§ Requirement:
Lines from the one containing "## NUS Statistics & Data Science Society" through the end of the data below are to be transcribed exactly; leave out all others.

====

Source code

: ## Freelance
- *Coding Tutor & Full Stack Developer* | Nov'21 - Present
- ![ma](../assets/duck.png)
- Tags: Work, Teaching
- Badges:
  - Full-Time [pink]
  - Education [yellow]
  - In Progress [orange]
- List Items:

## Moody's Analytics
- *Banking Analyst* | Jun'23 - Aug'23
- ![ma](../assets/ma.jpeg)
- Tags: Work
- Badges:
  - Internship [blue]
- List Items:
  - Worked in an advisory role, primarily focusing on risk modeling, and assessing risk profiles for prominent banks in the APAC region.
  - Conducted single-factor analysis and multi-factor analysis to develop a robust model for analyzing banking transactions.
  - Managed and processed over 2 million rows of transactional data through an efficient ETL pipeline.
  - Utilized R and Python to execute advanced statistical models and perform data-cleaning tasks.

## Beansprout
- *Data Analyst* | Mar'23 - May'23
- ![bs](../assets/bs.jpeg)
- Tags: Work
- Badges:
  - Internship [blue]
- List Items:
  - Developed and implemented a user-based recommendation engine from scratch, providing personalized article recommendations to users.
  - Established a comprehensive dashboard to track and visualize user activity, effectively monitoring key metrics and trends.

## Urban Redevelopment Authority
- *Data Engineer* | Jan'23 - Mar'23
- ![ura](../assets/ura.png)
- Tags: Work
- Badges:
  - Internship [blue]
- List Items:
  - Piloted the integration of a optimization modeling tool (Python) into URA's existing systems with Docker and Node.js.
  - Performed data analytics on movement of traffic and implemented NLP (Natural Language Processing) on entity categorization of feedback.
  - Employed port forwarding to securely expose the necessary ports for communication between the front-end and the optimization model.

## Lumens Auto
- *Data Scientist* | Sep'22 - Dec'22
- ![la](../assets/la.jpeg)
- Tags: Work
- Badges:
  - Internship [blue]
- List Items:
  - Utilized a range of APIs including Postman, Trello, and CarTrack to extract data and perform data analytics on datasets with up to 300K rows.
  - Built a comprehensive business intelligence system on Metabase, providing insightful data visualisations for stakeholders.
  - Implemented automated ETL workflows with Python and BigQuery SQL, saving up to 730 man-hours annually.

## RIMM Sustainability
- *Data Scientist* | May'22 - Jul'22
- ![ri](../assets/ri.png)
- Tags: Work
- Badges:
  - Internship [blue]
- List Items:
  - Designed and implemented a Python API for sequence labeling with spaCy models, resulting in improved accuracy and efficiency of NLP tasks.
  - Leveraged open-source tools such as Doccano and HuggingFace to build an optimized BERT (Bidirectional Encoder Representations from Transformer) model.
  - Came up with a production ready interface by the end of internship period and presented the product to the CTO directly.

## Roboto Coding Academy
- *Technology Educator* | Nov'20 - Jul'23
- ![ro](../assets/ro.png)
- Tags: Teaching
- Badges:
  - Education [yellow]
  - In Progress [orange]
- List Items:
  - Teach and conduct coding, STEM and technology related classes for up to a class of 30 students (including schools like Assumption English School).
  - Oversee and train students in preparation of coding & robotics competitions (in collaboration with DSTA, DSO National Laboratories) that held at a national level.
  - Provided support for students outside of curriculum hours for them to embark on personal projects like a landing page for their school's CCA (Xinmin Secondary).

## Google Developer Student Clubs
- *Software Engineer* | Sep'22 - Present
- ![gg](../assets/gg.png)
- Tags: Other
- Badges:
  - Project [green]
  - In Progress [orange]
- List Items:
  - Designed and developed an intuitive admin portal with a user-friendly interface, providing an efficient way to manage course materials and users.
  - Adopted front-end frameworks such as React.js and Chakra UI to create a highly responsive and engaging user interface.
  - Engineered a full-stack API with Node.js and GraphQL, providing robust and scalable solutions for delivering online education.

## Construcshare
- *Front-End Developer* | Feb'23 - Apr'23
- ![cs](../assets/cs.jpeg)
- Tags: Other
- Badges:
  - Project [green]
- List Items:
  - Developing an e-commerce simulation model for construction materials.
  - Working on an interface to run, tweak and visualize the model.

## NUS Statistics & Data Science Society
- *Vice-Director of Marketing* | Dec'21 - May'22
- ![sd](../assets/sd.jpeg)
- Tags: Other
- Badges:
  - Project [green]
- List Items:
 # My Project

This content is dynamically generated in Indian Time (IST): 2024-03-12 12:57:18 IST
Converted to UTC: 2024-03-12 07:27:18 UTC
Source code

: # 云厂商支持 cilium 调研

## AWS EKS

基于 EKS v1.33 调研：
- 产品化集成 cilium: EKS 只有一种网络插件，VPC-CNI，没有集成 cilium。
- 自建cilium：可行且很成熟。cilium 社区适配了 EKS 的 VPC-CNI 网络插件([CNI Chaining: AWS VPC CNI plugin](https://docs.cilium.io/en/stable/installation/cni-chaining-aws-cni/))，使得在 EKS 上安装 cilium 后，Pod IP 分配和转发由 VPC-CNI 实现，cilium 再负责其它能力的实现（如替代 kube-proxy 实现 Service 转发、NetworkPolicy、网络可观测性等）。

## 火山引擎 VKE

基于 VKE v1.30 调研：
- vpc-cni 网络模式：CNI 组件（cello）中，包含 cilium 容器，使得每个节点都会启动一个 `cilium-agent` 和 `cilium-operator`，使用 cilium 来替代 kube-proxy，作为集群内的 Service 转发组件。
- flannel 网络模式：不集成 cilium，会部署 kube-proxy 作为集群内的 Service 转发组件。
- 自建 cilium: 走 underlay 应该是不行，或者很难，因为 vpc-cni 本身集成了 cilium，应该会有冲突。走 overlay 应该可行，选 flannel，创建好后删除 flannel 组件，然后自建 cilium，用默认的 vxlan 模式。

====

§ Result for this task:
## NUS Statistics & Data Science Society
- *Vice-Director of Marketing* | Dec'21 - May'22
- ![sd](../assets/sd.jpeg)
- Tags: Other
- Badges:
  - Project [green]
- List Items:
 # My Project

This content is dynamically generated in Indian Time (IST): 2024-03-12 12:57:18 IST
Converted to UTC: 2024-03-12 07:27:18 UTC
Source code

: # 云厂商支持 cilium 调研

## AWS EKS

基于 EKS v1.33 调研：
- 产品化集成 cilium: EKS 只有一种网络插件，VPC-CNI，没有集成 cilium。
- 自建cilium：可行且很成熟。cilium 社区适配了 EKS 的 VPC-CNI 网络插件([CNI Chaining: AWS VPC CNI plugin](https://docs.cilium.io/en/stable/installation/cni-chaining-aws-cni/))，使得在 EKS 上安装 cilium 后，Pod IP 分配和转发由 VPC-CNI 实现，cilium 再负责其它能力的实现（如替代 kube-proxy 实现 Service 转发、NetworkPolicy、网络可观测性等）。

## 火山引擎 VKE

基于 VKE v1.30 调研：
- vpc-cni 网络模式：CNI 组件（cello）中，包含 cilium 容器，使得每个节点都会启动一个 `cilium-agent` 和 `cilium-operator`，使用 cilium 来替代 kube-proxy，作为集群内的 Service 转发组件。
- flannel 网络模式：不集成 cilium，会部署 kube-proxy 作为集群内的 Service 转发组件。
- 自建 cilium: 走 underlay 应该是不行，或者很难，因为 vpc-cni 本身集成了 cilium，应该会有冲突。走 overlay 应该可行，选 flannel，创建好后删除 flannel 组件，然后自建 cilium，用默认的 vxlan 模式。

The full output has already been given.